When you copy the entries, match them exactly and omit the pictures.

(Stored data)
※ ※ ※

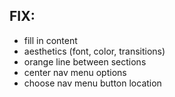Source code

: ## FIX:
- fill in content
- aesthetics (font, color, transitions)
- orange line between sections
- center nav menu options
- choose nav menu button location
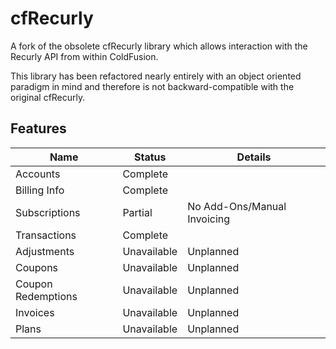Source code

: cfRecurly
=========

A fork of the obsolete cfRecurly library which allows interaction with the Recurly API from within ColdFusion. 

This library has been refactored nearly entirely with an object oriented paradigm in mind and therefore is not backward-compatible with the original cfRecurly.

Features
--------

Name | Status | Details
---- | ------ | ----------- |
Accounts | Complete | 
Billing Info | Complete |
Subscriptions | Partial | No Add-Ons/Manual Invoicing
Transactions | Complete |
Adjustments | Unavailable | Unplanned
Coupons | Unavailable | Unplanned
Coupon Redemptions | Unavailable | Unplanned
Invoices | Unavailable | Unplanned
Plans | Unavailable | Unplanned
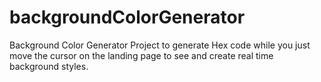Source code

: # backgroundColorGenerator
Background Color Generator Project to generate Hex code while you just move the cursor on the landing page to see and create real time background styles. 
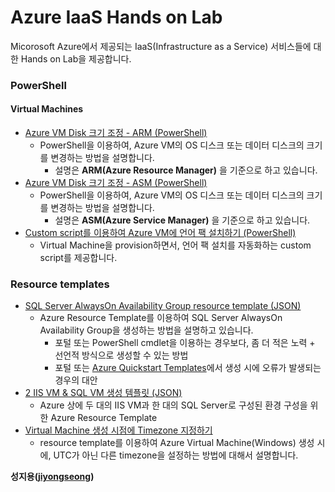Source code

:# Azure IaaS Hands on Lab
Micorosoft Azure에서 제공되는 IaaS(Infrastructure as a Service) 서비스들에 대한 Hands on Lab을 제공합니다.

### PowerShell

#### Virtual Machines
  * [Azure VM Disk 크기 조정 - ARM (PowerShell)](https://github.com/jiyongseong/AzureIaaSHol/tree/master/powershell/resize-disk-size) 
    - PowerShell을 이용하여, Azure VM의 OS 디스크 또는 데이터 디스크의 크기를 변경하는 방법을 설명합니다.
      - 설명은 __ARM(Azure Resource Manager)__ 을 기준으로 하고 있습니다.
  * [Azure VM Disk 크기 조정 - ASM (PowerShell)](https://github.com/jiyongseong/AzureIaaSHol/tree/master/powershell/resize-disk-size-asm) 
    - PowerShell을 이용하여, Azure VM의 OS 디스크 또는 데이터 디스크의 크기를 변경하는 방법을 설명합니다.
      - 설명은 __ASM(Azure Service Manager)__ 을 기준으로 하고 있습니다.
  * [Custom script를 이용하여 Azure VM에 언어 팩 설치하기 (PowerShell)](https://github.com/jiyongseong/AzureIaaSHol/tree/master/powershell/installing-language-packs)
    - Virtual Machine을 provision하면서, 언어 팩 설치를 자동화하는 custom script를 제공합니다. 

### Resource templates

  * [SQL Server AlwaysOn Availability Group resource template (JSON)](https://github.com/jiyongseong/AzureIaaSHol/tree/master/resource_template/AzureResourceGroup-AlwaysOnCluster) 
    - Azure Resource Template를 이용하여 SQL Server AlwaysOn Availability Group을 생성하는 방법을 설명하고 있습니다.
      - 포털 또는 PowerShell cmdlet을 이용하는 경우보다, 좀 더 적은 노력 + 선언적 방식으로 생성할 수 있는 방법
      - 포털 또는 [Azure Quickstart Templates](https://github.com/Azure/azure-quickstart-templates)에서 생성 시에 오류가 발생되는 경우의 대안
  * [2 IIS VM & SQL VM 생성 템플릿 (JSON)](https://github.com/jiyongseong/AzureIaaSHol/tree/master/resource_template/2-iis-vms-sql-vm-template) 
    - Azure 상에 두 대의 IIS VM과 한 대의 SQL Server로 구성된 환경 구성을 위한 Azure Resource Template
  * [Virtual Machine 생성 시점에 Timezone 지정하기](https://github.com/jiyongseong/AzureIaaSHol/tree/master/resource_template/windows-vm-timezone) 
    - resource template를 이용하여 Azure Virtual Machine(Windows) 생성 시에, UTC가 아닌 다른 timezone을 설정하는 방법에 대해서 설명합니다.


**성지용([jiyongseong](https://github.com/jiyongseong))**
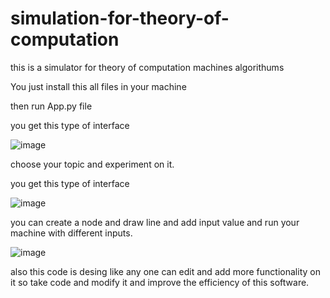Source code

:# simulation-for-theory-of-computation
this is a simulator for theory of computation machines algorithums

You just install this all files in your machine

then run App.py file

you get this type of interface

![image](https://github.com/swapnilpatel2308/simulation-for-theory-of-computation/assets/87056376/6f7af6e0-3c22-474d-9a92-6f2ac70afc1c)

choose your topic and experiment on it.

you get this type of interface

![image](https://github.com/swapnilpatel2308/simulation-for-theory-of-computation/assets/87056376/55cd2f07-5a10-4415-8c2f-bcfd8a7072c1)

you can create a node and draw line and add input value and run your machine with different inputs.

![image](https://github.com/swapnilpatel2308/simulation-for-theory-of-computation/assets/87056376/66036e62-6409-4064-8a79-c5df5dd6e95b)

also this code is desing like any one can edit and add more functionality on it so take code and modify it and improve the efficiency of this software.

※ ※ ※

SOLUTION TO THE EXERCISE ::
Source code

: ## FIX:
- fill in content
- aesthetics (font, color, transitions)
- orange line between sections
- center nav menu options
- choose nav menu button location
Source code

: cfRecurly
=========

A fork of the obsolete cfRecurly library which allows interaction with the Recurly API from within ColdFusion. 

This library has been refactored nearly entirely with an object oriented paradigm in mind and therefore is not backward-compatible with the original cfRecurly.

Features
--------

Name | Status | Details
---- | ------ | ----------- |
Accounts | Complete | 
Billing Info | Complete |
Subscriptions | Partial | No Add-Ons/Manual Invoicing
Transactions | Complete |
Adjustments | Unavailable | Unplanned
Coupons | Unavailable | Unplanned
Coupon Redemptions | Unavailable | Unplanned
Invoices | Unavailable | Unplanned
Plans | Unavailable | Unplanned
Source code

: # backgroundColorGenerator
Background Color Generator Project to generate Hex code while you just move the cursor on the landing page to see and create real time background styles. 
Source code

:# Azure IaaS Hands on Lab
Micorosoft Azure에서 제공되는 IaaS(Infrastructure as a Service) 서비스들에 대한 Hands on Lab을 제공합니다.

### PowerShell

#### Virtual Machines
  * [Azure VM Disk 크기 조정 - ARM (PowerShell)](https://github.com/jiyongseong/AzureIaaSHol/tree/master/powershell/resize-disk-size) 
    - PowerShell을 이용하여, Azure VM의 OS 디스크 또는 데이터 디스크의 크기를 변경하는 방법을 설명합니다.
      - 설명은 __ARM(Azure Resource Manager)__ 을 기준으로 하고 있습니다.
  * [Azure VM Disk 크기 조정 - ASM (PowerShell)](https://github.com/jiyongseong/AzureIaaSHol/tree/master/powershell/resize-disk-size-asm) 
    - PowerShell을 이용하여, Azure VM의 OS 디스크 또는 데이터 디스크의 크기를 변경하는 방법을 설명합니다.
      - 설명은 __ASM(Azure Service Manager)__ 을 기준으로 하고 있습니다.
  * [Custom script를 이용하여 Azure VM에 언어 팩 설치하기 (PowerShell)](https://github.com/jiyongseong/AzureIaaSHol/tree/master/powershell/installing-language-packs)
    - Virtual Machine을 provision하면서, 언어 팩 설치를 자동화하는 custom script를 제공합니다. 

### Resource templates

  * [SQL Server AlwaysOn Availability Group resource template (JSON)](https://github.com/jiyongseong/AzureIaaSHol/tree/master/resource_template/AzureResourceGroup-AlwaysOnCluster) 
    - Azure Resource Template를 이용하여 SQL Server AlwaysOn Availability Group을 생성하는 방법을 설명하고 있습니다.
      - 포털 또는 PowerShell cmdlet을 이용하는 경우보다, 좀 더 적은 노력 + 선언적 방식으로 생성할 수 있는 방법
      - 포털 또는 [Azure Quickstart Templates](https://github.com/Azure/azure-quickstart-templates)에서 생성 시에 오류가 발생되는 경우의 대안
  * [2 IIS VM & SQL VM 생성 템플릿 (JSON)](https://github.com/jiyongseong/AzureIaaSHol/tree/master/resource_template/2-iis-vms-sql-vm-template) 
    - Azure 상에 두 대의 IIS VM과 한 대의 SQL Server로 구성된 환경 구성을 위한 Azure Resource Template
  * [Virtual Machine 생성 시점에 Timezone 지정하기](https://github.com/jiyongseong/AzureIaaSHol/tree/master/resource_template/windows-vm-timezone) 
    - resource template를 이용하여 Azure Virtual Machine(Windows) 생성 시에, UTC가 아닌 다른 timezone을 설정하는 방법에 대해서 설명합니다.


**성지용([jiyongseong](https://github.com/jiyongseong))**
Source code

:# simulation-for-theory-of-computation
this is a simulator for theory of computation machines algorithums

You just install this all files in your machine

then run App.py file

you get this type of interface

![image](https://github.com/swapnilpatel2308/simulation-for-theory-of-computation/assets/87056376/6f7af6e0-3c22-474d-9a92-6f2ac70afc1c)

choose your topic and experiment on it.

you get this type of interface

![image](https://github.com/swapnilpatel2308/simulation-for-theory-of-computation/assets/87056376/55cd2f07-5a10-4415-8c2f-bcfd8a7072c1)

you can create a node and draw line and add input value and run your machine with different inputs.

![image](https://github.com/swapnilpatel2308/simulation-for-theory-of-computation/assets/87056376/66036e62-6409-4064-8a79-c5df5dd6e95b)

also this code is desing like any one can edit and add more functionality on it so take code and modify it and improve the efficiency of this software.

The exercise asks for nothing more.